Of the entries below, restate word for word only the section that runs from the line with "available, we take" to the line with "After the error", counting both ends.
----- Data for this exercise
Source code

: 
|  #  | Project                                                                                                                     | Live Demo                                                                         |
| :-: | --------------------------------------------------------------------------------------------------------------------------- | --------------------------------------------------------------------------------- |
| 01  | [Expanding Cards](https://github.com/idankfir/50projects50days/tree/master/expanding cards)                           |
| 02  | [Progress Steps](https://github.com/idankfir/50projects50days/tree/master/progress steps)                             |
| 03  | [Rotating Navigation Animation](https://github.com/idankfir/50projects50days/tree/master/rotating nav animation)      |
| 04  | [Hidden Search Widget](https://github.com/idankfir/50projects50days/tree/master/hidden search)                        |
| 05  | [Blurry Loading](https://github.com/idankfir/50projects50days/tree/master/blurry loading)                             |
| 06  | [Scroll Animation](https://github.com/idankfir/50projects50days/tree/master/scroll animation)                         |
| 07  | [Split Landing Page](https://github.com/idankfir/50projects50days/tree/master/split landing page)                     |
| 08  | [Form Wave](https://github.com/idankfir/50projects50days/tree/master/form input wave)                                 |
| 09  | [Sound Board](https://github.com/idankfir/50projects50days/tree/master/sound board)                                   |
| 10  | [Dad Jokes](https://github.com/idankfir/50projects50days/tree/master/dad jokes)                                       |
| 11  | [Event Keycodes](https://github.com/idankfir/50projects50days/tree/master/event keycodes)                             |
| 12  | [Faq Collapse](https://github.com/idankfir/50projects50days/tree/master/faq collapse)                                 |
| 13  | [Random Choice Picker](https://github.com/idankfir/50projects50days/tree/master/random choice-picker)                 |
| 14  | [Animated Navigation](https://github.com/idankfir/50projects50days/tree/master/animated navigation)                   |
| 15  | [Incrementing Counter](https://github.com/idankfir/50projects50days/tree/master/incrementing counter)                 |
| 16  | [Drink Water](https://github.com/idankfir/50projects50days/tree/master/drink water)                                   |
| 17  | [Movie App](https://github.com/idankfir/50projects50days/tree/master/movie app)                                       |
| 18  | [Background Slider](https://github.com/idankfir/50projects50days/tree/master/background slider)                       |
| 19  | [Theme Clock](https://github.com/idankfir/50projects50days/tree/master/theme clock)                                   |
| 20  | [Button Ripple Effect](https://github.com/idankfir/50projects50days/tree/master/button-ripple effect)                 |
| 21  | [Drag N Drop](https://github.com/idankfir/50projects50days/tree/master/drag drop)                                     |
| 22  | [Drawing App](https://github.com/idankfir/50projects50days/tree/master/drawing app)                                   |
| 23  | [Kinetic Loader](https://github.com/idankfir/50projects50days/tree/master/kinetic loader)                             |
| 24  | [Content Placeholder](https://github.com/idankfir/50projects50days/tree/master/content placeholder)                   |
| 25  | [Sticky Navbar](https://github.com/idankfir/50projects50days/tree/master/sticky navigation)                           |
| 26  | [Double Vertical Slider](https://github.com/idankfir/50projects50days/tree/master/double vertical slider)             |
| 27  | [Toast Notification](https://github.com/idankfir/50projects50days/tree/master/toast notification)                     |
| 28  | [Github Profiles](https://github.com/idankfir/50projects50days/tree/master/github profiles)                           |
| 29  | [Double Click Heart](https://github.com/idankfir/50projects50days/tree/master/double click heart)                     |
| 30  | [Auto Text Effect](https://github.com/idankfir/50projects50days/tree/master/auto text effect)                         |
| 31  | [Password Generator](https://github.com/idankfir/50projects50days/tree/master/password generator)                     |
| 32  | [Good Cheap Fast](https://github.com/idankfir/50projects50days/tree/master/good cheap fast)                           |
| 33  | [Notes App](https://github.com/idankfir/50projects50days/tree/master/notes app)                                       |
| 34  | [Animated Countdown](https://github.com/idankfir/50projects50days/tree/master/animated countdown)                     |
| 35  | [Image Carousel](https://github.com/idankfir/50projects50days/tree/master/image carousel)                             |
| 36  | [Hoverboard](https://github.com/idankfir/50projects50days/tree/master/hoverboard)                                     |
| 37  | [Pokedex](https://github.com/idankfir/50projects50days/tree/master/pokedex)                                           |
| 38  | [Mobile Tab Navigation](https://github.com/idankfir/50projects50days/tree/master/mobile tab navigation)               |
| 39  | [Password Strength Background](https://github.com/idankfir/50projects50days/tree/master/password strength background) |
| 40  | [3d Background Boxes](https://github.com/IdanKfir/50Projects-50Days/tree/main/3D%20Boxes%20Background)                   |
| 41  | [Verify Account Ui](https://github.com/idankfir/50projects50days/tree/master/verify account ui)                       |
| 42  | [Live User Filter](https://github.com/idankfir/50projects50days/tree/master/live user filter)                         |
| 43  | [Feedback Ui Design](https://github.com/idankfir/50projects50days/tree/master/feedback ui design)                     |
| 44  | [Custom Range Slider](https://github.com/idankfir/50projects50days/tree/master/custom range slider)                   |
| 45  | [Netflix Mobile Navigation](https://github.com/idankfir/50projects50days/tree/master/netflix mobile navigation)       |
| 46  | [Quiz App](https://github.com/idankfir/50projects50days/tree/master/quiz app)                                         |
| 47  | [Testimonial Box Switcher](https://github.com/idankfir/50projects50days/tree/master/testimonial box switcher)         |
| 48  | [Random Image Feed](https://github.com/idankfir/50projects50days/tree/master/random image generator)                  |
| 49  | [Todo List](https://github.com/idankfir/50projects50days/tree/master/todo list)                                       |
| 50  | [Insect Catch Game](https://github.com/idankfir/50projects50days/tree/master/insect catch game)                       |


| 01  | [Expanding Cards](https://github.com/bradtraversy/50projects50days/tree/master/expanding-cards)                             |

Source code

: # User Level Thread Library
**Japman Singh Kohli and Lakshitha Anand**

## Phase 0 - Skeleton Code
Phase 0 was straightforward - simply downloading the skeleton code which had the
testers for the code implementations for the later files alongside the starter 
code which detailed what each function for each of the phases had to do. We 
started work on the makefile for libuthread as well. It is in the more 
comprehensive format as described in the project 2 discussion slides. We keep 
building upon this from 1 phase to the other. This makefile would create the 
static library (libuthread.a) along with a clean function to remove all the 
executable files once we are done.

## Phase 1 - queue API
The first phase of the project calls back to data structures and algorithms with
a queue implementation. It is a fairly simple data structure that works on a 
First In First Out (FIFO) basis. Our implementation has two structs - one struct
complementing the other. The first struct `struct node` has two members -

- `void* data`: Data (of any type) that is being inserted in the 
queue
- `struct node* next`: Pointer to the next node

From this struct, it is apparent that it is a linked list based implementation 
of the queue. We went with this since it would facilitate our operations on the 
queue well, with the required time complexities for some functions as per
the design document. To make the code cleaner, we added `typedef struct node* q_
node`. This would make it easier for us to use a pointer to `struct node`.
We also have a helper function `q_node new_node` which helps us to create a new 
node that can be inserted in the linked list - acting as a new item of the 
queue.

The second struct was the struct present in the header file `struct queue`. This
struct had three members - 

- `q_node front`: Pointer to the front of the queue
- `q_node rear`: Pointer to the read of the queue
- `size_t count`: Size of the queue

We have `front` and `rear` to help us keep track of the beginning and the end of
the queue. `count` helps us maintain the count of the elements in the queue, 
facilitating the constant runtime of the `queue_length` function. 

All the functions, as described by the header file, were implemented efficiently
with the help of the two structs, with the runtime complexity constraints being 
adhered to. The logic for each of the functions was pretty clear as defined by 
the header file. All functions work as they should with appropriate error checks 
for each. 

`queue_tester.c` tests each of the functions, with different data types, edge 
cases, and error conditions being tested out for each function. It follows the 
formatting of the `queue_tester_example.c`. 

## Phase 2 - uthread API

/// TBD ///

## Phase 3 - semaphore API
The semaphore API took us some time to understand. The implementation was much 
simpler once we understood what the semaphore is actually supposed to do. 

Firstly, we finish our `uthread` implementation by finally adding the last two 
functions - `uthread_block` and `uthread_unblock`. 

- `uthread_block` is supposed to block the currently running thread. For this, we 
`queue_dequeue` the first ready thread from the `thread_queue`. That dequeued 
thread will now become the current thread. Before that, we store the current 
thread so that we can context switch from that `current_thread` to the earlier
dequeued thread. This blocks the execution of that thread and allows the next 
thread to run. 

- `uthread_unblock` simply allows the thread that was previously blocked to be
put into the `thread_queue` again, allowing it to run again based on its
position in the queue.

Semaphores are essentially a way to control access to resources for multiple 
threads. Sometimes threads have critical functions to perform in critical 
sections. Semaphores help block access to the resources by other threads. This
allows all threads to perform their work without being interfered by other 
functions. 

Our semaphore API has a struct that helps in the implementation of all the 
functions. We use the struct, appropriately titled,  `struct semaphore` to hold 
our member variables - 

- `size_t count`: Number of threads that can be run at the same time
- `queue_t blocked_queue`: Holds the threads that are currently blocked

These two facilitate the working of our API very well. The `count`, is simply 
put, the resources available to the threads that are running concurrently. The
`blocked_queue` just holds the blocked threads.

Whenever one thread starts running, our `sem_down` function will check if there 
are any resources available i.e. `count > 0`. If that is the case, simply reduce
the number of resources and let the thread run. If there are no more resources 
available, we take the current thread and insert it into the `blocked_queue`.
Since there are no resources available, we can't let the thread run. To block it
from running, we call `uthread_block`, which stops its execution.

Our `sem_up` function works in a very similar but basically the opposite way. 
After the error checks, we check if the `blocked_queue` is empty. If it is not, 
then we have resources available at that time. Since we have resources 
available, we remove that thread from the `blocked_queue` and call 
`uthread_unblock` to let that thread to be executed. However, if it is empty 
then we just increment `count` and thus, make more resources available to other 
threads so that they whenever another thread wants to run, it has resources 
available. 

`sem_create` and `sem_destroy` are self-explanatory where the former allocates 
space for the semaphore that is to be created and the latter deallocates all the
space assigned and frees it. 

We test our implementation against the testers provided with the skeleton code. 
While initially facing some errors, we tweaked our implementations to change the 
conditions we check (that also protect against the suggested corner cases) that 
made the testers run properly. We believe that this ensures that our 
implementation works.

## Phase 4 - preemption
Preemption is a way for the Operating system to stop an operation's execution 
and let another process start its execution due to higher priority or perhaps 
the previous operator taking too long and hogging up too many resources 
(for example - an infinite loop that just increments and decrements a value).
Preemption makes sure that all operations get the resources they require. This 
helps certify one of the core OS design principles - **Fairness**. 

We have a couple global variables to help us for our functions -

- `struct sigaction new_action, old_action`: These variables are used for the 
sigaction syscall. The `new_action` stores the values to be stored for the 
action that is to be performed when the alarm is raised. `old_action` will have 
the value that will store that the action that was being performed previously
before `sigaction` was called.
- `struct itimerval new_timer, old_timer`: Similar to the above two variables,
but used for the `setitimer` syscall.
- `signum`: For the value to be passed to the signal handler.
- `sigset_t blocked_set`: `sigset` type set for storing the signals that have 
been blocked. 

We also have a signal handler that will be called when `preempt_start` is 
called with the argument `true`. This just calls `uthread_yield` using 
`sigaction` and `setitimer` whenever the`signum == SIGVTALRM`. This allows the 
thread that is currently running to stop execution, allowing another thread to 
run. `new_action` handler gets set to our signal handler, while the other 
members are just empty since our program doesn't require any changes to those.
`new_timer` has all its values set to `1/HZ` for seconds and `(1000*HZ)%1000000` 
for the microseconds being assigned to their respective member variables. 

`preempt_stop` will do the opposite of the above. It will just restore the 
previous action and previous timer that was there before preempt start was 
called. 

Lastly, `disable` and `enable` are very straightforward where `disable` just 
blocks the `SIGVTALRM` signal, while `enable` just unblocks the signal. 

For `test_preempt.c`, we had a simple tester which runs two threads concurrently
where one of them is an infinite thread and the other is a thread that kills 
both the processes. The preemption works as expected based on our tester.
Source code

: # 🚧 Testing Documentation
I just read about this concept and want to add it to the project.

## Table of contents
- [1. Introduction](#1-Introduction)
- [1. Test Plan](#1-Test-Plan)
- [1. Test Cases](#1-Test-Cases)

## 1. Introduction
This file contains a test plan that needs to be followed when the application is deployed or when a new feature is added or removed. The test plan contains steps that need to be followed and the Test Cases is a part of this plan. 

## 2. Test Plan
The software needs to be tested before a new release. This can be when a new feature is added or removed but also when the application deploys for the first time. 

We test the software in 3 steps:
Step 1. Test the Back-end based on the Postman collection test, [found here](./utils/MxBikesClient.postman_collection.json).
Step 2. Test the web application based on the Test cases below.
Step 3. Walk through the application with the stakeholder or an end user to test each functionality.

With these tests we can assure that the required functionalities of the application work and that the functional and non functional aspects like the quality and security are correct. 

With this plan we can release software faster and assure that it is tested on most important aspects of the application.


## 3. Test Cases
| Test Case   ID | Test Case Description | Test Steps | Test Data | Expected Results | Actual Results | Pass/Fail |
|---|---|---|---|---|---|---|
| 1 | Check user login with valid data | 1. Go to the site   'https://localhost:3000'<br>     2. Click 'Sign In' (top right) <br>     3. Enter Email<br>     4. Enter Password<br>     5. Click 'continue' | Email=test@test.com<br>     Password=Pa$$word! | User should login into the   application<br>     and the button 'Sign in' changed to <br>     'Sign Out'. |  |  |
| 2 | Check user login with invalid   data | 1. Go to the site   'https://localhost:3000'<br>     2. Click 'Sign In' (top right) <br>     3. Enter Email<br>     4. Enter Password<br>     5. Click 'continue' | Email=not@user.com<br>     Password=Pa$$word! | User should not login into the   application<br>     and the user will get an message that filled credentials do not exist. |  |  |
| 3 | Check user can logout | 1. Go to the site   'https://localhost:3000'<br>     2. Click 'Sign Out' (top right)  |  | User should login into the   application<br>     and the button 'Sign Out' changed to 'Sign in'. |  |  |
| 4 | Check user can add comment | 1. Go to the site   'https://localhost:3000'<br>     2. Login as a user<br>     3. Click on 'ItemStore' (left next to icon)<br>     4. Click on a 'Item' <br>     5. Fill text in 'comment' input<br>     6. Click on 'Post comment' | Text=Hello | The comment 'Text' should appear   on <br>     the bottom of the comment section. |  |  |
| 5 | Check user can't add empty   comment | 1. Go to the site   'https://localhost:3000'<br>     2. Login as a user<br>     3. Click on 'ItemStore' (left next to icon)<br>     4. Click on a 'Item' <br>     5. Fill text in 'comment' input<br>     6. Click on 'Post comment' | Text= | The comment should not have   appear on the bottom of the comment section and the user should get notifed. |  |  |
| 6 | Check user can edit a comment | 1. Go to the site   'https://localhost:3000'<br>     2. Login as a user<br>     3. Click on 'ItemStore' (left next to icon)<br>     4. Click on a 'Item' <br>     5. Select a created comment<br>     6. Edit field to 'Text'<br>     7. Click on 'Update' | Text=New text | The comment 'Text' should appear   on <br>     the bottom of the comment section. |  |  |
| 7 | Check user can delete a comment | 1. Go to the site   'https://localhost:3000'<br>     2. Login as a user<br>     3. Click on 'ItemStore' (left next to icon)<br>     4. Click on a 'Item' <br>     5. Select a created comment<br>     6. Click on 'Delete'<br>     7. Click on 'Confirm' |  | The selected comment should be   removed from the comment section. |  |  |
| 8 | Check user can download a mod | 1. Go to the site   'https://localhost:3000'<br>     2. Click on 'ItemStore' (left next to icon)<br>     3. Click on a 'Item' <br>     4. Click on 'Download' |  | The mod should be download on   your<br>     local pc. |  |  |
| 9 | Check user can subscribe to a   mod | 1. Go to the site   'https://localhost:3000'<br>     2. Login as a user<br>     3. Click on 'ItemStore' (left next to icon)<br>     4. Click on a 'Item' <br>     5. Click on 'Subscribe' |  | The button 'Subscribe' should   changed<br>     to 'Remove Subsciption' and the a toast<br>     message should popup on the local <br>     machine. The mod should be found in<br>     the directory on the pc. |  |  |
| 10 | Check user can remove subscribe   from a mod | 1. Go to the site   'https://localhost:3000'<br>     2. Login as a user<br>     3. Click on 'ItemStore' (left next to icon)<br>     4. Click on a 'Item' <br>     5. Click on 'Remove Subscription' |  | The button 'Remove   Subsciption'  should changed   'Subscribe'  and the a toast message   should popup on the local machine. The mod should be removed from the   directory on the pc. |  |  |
----------
_Answer section_
available, we take the current thread and insert it into the `blocked_queue`.
Since there are no resources available, we can't let the thread run. To block it
from running, we call `uthread_block`, which stops its execution.

Our `sem_up` function works in a very similar but basically the opposite way. 
After the error checks, we check if the `blocked_queue` is empty. If it is not, 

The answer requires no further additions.